▶ [Exercise goal]: Look through the material below. Copy every line with the string "Записная" in it.

▶ [Dataset records]:
++++

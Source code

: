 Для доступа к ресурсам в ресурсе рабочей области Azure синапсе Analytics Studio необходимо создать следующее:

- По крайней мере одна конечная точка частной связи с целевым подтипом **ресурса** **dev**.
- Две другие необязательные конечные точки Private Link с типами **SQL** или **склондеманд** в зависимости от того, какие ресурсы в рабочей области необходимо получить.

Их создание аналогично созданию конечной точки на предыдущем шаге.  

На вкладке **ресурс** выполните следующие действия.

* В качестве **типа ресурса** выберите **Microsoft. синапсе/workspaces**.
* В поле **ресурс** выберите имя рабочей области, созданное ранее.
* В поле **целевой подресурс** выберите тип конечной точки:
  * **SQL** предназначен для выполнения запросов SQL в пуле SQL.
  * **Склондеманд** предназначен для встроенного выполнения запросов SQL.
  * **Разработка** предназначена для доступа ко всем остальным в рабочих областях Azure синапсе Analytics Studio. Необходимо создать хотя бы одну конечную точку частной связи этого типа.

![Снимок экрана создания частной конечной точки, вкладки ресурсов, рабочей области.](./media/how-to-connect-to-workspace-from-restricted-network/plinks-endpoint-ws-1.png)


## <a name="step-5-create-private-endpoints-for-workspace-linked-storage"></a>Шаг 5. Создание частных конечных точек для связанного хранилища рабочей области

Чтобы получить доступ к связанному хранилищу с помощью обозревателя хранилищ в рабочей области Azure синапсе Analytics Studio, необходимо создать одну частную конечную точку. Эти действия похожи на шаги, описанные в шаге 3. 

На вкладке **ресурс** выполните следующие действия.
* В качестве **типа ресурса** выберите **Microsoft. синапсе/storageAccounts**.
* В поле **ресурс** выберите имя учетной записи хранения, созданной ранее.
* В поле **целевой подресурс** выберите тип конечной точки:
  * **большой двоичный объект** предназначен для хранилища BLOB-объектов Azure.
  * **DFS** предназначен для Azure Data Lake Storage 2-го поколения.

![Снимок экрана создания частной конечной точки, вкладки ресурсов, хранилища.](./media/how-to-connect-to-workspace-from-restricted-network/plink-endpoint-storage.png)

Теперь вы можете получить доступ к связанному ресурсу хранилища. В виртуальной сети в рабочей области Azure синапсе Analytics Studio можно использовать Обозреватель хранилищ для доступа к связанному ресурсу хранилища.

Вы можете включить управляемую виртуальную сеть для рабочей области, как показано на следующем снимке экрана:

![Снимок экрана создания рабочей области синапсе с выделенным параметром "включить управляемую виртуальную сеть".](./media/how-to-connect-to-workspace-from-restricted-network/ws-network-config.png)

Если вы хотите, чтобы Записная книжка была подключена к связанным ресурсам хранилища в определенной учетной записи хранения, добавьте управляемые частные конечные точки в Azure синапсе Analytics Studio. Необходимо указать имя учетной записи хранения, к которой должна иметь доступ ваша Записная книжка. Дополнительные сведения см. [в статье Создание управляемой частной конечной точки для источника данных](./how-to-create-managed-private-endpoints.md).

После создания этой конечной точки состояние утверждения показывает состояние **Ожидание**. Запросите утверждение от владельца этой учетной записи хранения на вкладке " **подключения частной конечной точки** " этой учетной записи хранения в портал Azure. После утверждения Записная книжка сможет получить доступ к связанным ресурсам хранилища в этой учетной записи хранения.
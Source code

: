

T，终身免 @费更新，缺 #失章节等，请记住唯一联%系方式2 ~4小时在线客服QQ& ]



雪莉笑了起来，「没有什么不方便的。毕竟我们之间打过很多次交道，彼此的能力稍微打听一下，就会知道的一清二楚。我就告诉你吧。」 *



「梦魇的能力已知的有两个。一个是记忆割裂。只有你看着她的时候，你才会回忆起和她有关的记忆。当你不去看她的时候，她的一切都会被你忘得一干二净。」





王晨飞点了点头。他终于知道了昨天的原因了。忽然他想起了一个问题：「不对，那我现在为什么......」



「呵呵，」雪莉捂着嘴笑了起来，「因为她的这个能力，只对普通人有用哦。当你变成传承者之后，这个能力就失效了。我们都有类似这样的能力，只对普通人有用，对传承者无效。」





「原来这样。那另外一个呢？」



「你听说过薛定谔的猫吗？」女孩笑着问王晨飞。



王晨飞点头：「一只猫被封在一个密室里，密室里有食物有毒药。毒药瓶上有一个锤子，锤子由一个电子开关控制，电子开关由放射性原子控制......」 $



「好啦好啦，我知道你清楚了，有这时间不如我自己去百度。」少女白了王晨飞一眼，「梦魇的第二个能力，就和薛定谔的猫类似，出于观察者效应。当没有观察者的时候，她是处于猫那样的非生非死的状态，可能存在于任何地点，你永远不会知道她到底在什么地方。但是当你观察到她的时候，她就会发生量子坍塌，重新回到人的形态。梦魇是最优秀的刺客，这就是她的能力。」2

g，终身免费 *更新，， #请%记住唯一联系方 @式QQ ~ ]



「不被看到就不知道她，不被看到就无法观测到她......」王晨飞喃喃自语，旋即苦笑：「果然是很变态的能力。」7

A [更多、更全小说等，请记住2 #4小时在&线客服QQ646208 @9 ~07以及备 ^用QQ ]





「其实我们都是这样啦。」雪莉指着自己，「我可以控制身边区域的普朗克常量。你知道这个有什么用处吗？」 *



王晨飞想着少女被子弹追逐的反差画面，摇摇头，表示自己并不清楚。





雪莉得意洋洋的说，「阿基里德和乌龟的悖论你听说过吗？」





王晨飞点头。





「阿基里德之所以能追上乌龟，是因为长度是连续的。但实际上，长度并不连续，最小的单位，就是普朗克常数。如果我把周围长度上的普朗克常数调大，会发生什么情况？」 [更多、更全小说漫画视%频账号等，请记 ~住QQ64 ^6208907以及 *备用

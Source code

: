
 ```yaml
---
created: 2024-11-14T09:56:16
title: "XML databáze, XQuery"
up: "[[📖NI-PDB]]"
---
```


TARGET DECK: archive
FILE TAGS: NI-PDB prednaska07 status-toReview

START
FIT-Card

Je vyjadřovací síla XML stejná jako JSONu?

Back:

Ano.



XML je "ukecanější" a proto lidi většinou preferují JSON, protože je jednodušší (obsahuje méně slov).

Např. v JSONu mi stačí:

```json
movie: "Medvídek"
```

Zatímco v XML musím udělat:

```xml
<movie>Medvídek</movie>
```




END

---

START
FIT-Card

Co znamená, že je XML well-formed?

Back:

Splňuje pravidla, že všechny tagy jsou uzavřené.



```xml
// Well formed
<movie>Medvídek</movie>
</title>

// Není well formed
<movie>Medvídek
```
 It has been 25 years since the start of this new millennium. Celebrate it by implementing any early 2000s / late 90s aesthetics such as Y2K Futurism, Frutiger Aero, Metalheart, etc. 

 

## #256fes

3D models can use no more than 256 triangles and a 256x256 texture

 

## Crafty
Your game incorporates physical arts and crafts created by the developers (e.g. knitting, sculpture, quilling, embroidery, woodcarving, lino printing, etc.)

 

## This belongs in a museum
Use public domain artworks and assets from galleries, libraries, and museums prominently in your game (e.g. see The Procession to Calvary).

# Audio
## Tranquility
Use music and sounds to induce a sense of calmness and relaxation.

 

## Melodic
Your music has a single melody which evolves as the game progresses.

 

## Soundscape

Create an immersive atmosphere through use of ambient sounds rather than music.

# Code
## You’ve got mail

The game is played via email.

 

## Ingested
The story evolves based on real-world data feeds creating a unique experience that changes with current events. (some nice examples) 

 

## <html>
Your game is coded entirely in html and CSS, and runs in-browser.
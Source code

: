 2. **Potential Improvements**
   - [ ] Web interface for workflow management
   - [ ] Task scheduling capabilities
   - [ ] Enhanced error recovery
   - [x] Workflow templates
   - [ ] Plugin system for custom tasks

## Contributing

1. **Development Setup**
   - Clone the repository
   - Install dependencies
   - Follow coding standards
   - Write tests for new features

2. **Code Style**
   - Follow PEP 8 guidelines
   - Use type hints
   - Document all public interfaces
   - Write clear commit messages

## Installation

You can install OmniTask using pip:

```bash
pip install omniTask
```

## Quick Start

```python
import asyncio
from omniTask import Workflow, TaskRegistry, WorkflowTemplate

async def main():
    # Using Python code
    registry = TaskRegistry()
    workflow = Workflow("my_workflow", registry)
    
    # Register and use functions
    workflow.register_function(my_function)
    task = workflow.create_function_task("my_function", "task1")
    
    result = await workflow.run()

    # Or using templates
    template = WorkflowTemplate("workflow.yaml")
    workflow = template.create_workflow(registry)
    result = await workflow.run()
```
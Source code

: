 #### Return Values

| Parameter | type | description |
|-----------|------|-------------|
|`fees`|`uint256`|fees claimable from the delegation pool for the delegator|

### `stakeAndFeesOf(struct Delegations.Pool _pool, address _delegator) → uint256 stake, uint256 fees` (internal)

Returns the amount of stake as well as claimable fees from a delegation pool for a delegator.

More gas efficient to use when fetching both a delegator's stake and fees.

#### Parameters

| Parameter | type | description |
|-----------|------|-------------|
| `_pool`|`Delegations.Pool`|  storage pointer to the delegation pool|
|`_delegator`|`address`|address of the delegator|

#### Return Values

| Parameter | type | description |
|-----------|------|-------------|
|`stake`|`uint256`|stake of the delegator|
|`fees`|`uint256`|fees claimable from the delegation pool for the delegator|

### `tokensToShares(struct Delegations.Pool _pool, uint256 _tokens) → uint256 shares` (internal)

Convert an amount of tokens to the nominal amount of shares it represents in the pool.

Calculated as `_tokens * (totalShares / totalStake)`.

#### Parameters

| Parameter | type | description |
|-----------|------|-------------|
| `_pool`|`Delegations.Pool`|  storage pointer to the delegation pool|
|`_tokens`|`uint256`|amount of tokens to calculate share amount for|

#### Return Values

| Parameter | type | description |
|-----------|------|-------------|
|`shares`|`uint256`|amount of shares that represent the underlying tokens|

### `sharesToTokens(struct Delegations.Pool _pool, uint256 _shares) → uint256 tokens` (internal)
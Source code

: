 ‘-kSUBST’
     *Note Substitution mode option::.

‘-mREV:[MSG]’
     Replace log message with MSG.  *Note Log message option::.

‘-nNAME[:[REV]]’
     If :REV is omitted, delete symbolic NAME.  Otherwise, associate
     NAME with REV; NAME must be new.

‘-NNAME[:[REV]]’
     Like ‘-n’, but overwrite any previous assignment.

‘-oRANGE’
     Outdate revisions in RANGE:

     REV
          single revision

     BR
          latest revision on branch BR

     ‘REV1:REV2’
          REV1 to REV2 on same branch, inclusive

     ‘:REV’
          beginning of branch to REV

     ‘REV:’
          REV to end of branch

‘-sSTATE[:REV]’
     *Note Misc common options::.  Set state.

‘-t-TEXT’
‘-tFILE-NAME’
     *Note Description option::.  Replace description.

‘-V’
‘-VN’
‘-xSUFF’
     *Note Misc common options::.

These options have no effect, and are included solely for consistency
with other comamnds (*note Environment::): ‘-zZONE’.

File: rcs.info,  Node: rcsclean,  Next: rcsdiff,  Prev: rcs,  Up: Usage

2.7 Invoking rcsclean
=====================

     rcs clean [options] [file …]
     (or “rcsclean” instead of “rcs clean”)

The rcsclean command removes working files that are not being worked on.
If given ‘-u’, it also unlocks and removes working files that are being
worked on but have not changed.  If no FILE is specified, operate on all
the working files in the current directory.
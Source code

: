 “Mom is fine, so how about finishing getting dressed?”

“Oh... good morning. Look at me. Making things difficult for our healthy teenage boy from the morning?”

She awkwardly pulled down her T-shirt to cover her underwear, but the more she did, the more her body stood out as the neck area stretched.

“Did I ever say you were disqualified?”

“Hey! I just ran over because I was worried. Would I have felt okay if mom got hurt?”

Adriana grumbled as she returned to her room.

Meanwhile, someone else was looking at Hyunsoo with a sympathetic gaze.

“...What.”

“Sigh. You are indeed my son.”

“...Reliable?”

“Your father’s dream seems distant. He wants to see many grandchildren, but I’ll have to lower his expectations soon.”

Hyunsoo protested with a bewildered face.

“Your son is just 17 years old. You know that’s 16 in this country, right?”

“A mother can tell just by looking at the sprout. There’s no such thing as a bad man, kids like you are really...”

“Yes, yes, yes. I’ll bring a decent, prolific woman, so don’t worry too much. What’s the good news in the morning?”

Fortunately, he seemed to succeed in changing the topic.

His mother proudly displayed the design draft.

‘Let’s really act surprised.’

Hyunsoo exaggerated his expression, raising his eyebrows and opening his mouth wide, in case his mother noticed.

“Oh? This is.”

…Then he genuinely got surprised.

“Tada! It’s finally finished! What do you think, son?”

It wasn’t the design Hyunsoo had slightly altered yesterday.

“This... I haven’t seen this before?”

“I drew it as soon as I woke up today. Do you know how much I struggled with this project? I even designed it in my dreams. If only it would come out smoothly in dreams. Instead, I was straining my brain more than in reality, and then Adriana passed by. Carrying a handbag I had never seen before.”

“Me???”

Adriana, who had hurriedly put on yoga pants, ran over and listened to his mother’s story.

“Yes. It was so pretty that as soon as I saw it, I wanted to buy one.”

++++

▶ [Solution for this exercise]:
Если вы хотите, чтобы Записная книжка была подключена к связанным ресурсам хранилища в определенной учетной записи хранения, добавьте управляемые частные конечные точки в Azure синапсе Analytics Studio. Необходимо указать имя учетной записи хранения, к которой должна иметь доступ ваша Записная книжка. Дополнительные сведения см. [в статье Создание управляемой частной конечной точки для источника данных](./how-to-create-managed-private-endpoints.md).
После создания этой конечной точки состояние утверждения показывает состояние **Ожидание**. Запросите утверждение от владельца этой учетной записи хранения на вкладке " **подключения частной конечной точки** " этой учетной записи хранения в портал Azure. После утверждения Записная книжка сможет получить доступ к связанным ресурсам хранилища в этой учетной записи хранения.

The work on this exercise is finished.